The film’s victory capped off a night filled with historic wins for diversity and representation.
The segregation-era road-trip drama “Green Book” was crowned best picture at the 91st Academy Awards on Sunday, handing Hollywood’s top award to a film seen as a feel-good throwback by some and ridiculed as an outdated inversion of “Driving Miss Daisy” by others.
In a year where Hollywood could have made history by bestowing best picture on Netflix (“Roma”) or Marvel (“Black Panther”) for the first time, the motion picture academy instead threw its fullest support behind a traditional interracial buddy tale that proved as popular as it was divisive. But Peter Farrelly’s “Green Book” weathered criticism that it was retrograde and inauthentic to triumph over more acclaimed films and bigger box-office successes.
It was an unexpected finale to a brisk, hostless ceremony that was awash in historic wins for diversity, including Spike Lee’s first competitive Oscar. More women and more individual black nominees won than ever before.
The Oscars otherwise spread awards around for Ryan Coogler’s superhero sensation “Black Panther,” Alfonso Cuaron’s black-and-white personal epic “Roma” and the Freddie Mercury biopic “Bohemian Rhapsody.”
Lee, whose “Do the Right Thing” came out the same year that “Driving Miss Daisy” won best picture, was among those most visibly upset by the award handed to “Green Book.” After presenter Julia Roberts announced it, Lee stood up, waved his hands in disgust and appeared to try to leave the Dolby Theatre before returning.

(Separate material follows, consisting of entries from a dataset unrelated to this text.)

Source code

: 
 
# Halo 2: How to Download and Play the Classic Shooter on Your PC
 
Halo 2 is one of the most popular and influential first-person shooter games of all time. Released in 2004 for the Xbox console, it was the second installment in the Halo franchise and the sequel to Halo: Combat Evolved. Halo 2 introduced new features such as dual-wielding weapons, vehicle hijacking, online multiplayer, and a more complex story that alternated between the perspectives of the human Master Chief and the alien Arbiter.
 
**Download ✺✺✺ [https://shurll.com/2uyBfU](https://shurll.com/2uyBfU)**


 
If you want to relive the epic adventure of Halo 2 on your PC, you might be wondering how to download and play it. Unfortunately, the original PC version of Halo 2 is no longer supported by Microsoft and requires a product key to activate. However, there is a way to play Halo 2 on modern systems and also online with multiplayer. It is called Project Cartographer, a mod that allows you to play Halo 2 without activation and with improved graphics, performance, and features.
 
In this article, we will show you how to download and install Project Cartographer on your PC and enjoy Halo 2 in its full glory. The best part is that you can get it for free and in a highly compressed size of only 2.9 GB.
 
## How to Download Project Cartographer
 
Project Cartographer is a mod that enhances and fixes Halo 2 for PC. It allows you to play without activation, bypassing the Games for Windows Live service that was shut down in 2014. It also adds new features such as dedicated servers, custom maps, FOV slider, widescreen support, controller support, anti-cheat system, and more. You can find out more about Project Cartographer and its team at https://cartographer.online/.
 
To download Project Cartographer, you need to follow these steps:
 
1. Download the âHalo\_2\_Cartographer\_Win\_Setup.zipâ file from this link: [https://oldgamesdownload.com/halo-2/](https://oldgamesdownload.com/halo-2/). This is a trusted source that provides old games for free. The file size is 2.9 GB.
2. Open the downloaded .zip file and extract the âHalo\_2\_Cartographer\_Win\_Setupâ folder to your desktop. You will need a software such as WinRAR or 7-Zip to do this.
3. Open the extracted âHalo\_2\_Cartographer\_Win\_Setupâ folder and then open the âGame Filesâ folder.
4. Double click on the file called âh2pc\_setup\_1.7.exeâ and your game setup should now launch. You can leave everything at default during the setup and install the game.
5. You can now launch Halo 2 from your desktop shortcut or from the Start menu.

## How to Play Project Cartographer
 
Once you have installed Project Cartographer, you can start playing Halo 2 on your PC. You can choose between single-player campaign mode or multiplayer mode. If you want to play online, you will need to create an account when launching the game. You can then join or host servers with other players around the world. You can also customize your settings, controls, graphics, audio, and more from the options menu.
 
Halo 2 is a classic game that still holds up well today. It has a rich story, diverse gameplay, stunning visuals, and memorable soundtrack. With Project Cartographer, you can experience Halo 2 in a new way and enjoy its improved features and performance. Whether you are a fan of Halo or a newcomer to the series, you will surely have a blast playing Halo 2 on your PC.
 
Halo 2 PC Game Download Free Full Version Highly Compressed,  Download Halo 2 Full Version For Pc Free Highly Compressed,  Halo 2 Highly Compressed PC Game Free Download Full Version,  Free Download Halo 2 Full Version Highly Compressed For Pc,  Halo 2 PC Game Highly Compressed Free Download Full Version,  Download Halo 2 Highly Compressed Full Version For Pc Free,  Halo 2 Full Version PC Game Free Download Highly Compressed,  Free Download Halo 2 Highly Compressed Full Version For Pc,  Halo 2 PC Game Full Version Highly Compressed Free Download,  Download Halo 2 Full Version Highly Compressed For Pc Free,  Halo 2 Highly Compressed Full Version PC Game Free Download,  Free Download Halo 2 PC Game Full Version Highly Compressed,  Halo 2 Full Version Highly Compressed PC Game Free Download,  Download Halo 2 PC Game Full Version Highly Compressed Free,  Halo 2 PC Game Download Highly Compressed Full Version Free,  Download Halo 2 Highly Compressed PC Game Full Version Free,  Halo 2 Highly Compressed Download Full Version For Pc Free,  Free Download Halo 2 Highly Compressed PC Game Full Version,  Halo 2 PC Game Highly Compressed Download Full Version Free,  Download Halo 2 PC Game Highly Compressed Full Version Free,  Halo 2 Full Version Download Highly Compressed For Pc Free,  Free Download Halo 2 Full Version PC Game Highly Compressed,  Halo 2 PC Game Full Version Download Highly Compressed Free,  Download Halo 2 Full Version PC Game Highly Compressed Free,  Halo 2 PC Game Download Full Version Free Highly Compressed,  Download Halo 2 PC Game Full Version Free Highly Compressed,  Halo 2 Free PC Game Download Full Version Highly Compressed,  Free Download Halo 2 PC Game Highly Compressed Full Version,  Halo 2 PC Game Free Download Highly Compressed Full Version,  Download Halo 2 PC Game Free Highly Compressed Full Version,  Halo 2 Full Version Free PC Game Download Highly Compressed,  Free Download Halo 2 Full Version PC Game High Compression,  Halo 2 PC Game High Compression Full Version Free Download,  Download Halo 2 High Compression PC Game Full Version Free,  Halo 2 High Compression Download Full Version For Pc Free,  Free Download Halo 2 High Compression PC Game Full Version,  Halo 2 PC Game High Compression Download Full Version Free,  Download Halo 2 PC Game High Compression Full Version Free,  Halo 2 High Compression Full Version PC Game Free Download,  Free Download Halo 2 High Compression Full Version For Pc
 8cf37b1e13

“The whole story is about love,” said Farrelly, a filmmaker best known for broad comedies like “Dumb and Dumber” and “There’s Something About Mary.” ″It’s about loving each other despite the differences and find out the truth about who we are. We’re the same people.”
Backstage, Lee clutched a glass of champagne while reflecting on the 30 years between “Driving Miss Daisy” and “Green Book.” ″I’m snake bit,” he said, laughing. “Every time somebody’s driving somebody, I lose!”
Lee’s win for best adapted screenplay for his white supremacist drama “BlacKkKlansman,” an award he shared with three co-writers, gave the ceremony its signature moment. The crowd rose in a standing ovation, Lee leapt into the arms of presenter Samuel L. Jackson and even the backstage press room burst into applause.